In this recipe I swapped out the heavy cream, skim milk and sugar with chicken broth and stevia. This cut a lot of calories, yet kept a lot of flavor. I LOVE this soup. I often add some baby lobster pieces from Trader Joe's to make a filling lunch.
1 TBS butter or coconut oil
¼ large red onion, diced
½ cup red bell pepper, diced
2 cloves garlic, minced
¼ Cup Gorgonzola cheese, crumbled
4 oz cream cheese, softened
1 cup veggie/chicken broth
1 (14.5 oz.) diced tomatoes
1 ½ Cups tomato sauce
2 tsp dried basil
1/4 tsp stevia glycerite (or to taste)
¼ tsp pepper
Heat oil in a medium saucepan over medium heat. Add the onion, pepper, and garlic; cook and stir 4 to 5 minutes or until vegetables are soft. Add the cheeses and broth; heat mixture until cheeses melt and the mixture is simmering.

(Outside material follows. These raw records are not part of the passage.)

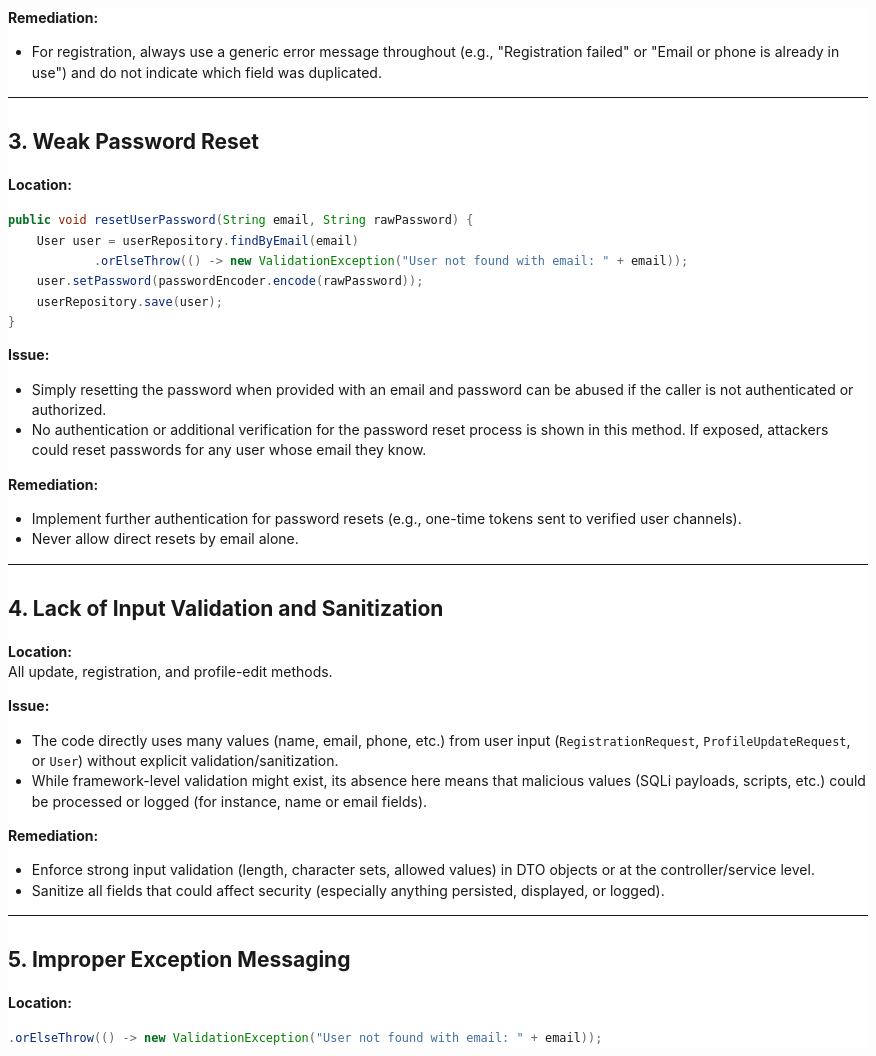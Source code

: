 **Remediation:**
- For registration, always use a generic error message throughout (e.g., "Registration failed" or "Email or phone is already in use") and do not indicate which field was duplicated.

---

## 3. **Weak Password Reset**

**Location:**
```java
public void resetUserPassword(String email, String rawPassword) {
    User user = userRepository.findByEmail(email)
            .orElseThrow(() -> new ValidationException("User not found with email: " + email));
    user.setPassword(passwordEncoder.encode(rawPassword));
    userRepository.save(user);
}
```

**Issue:**
- Simply resetting the password when provided with an email and password can be abused if the caller is not authenticated or authorized.
- No authentication or additional verification for the password reset process is shown in this method. If exposed, attackers could reset passwords for any user whose email they know.

**Remediation:**
- Implement further authentication for password resets (e.g., one-time tokens sent to verified user channels).
- Never allow direct resets by email alone.

---

## 4. **Lack of Input Validation and Sanitization**

**Location:**  
All update, registration, and profile-edit methods.

**Issue:**
- The code directly uses many values (name, email, phone, etc.) from user input (`RegistrationRequest`, `ProfileUpdateRequest`, or `User`) without explicit validation/sanitization.
- While framework-level validation might exist, its absence here means that malicious values (SQLi payloads, scripts, etc.) could be processed or logged (for instance, name or email fields).

**Remediation:**
- Enforce strong input validation (length, character sets, allowed values) in DTO objects or at the controller/service level.
- Sanitize all fields that could affect security (especially anything persisted, displayed, or logged).

---

## 5. **Improper Exception Messaging**

**Location:**
```java
.orElseThrow(() -> new ValidationException("User not found with email: " + email));
```
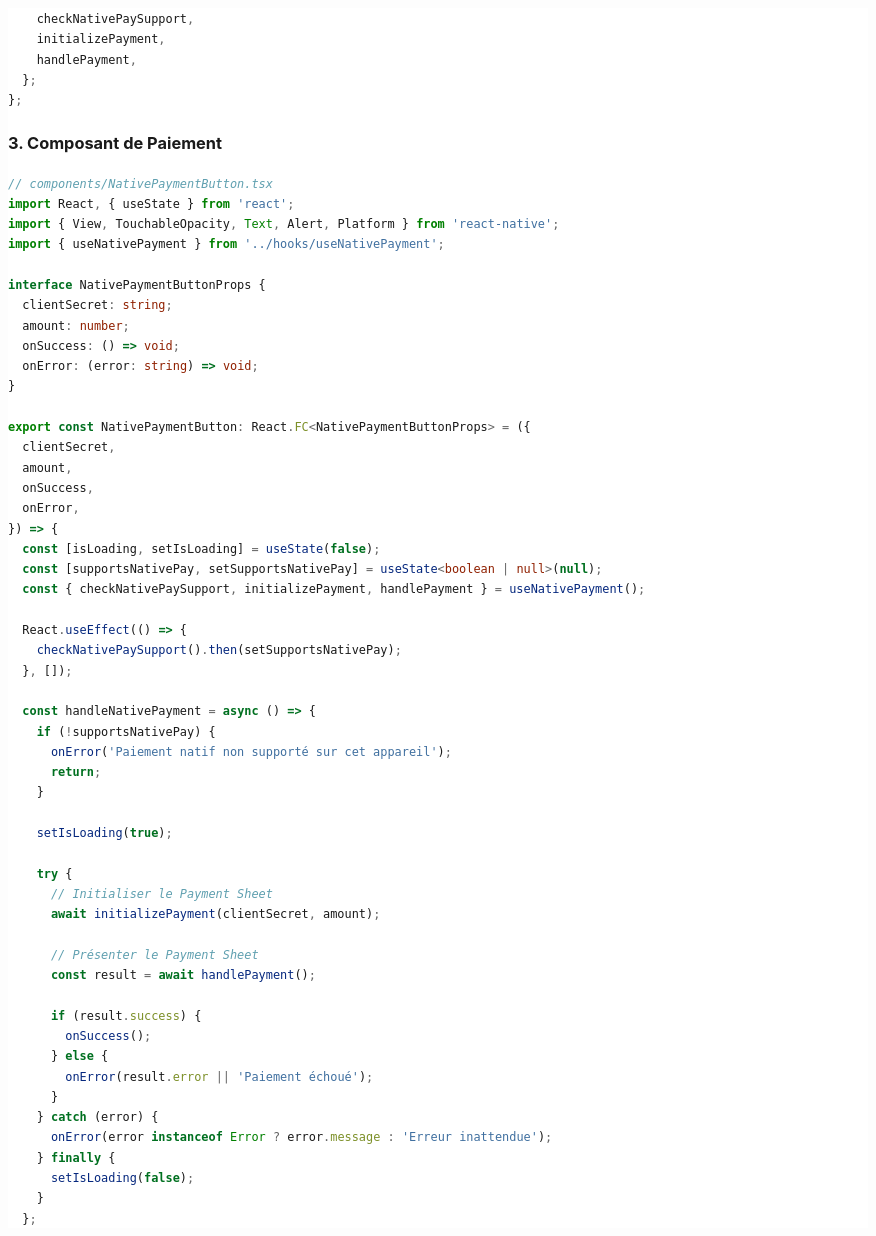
 ```typescript
    checkNativePaySupport,
    initializePayment,
    handlePayment,
  };
};
```

### 3. Composant de Paiement

```typescript
// components/NativePaymentButton.tsx
import React, { useState } from 'react';
import { View, TouchableOpacity, Text, Alert, Platform } from 'react-native';
import { useNativePayment } from '../hooks/useNativePayment';

interface NativePaymentButtonProps {
  clientSecret: string;
  amount: number;
  onSuccess: () => void;
  onError: (error: string) => void;
}

export const NativePaymentButton: React.FC<NativePaymentButtonProps> = ({
  clientSecret,
  amount,
  onSuccess,
  onError,
}) => {
  const [isLoading, setIsLoading] = useState(false);
  const [supportsNativePay, setSupportsNativePay] = useState<boolean | null>(null);
  const { checkNativePaySupport, initializePayment, handlePayment } = useNativePayment();

  React.useEffect(() => {
    checkNativePaySupport().then(setSupportsNativePay);
  }, []);

  const handleNativePayment = async () => {
    if (!supportsNativePay) {
      onError('Paiement natif non supporté sur cet appareil');
      return;
    }

    setIsLoading(true);
    
    try {
      // Initialiser le Payment Sheet
      await initializePayment(clientSecret, amount);
      
      // Présenter le Payment Sheet
      const result = await handlePayment();
      
      if (result.success) {
        onSuccess();
      } else {
        onError(result.error || 'Paiement échoué');
      }
    } catch (error) {
      onError(error instanceof Error ? error.message : 'Erreur inattendue');
    } finally {
      setIsLoading(false);
    }
  };

```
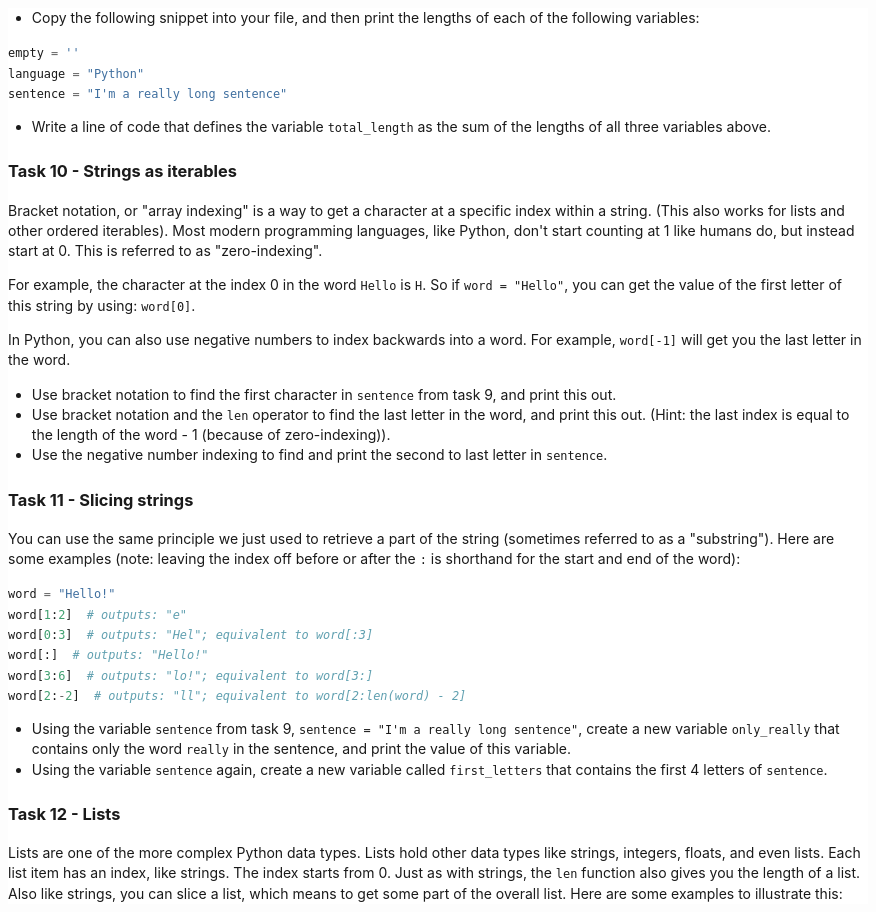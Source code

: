 - Copy the following snippet into your file, and then print the lengths of each of the following variables:

```py
empty = ''
language = "Python"
sentence = "I'm a really long sentence"
```

- Write a line of code that defines the variable `total_length` as the sum of the lengths of all three variables above.

### Task 10 - Strings as iterables

Bracket notation, or "array indexing" is a way to get a character at a specific index within a string. (This also works for lists and other ordered iterables). Most modern programming languages, like Python, don't start counting at 1 like humans do, but instead start at 0. This is referred to as "zero-indexing".

For example, the character at the index 0 in the word `Hello` is `H`. So if `word = "Hello"`, you can get the value of the first letter of this string by using: `word[0]`.

In Python, you can also use negative numbers to index backwards into a word. For example, `word[-1]` will get you the last letter in the word.

- Use bracket notation to find the first character in `sentence` from task 9, and print this out.
- Use bracket notation and the `len` operator to find the last letter in the word, and print this out. (Hint: the last index is equal to the length of the word - 1 (because of zero-indexing)).
- Use the negative number indexing to find and print the second to last letter in `sentence`.

### Task 11 - Slicing strings

You can use the same principle we just used to retrieve a part of the string (sometimes referred to as a "substring"). Here are some examples (note: leaving the index off before or after the `:` is shorthand for the start and end of the word):

```py
word = "Hello!"
word[1:2]  # outputs: "e"
word[0:3]  # outputs: "Hel"; equivalent to word[:3]
word[:]  # outputs: "Hello!"
word[3:6]  # outputs: "lo!"; equivalent to word[3:]
word[2:-2]  # outputs: "ll"; equivalent to word[2:len(word) - 2]
```

- Using the variable `sentence` from task 9, `sentence = "I'm a really long sentence"`, create a new variable `only_really` that contains only the word `really` in the sentence, and print the value of this variable.
- Using the variable `sentence` again, create a new variable called `first_letters` that contains the first 4 letters of `sentence`.

### Task 12 - Lists

Lists are one of the more complex Python data types. Lists hold other data types like strings, integers, floats, and even lists. Each list item has an index, like strings. The index starts from 0. Just as with strings, the `len` function also gives you the length of a list. Also like strings, you can slice a list, which means to get some part of the overall list. Here are some examples to illustrate this:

Stir in the tomatoes (including their liquid), tomato sauce, basil, stevia, and pepper. Continue to simmer mixture for 15 to 20 minutes while stirring constantly. Do not boil. OPTION: Cool soup a bit and puree it until smooth, then return to heat. Makes 4 servings. Serve with Parmesan Crisps.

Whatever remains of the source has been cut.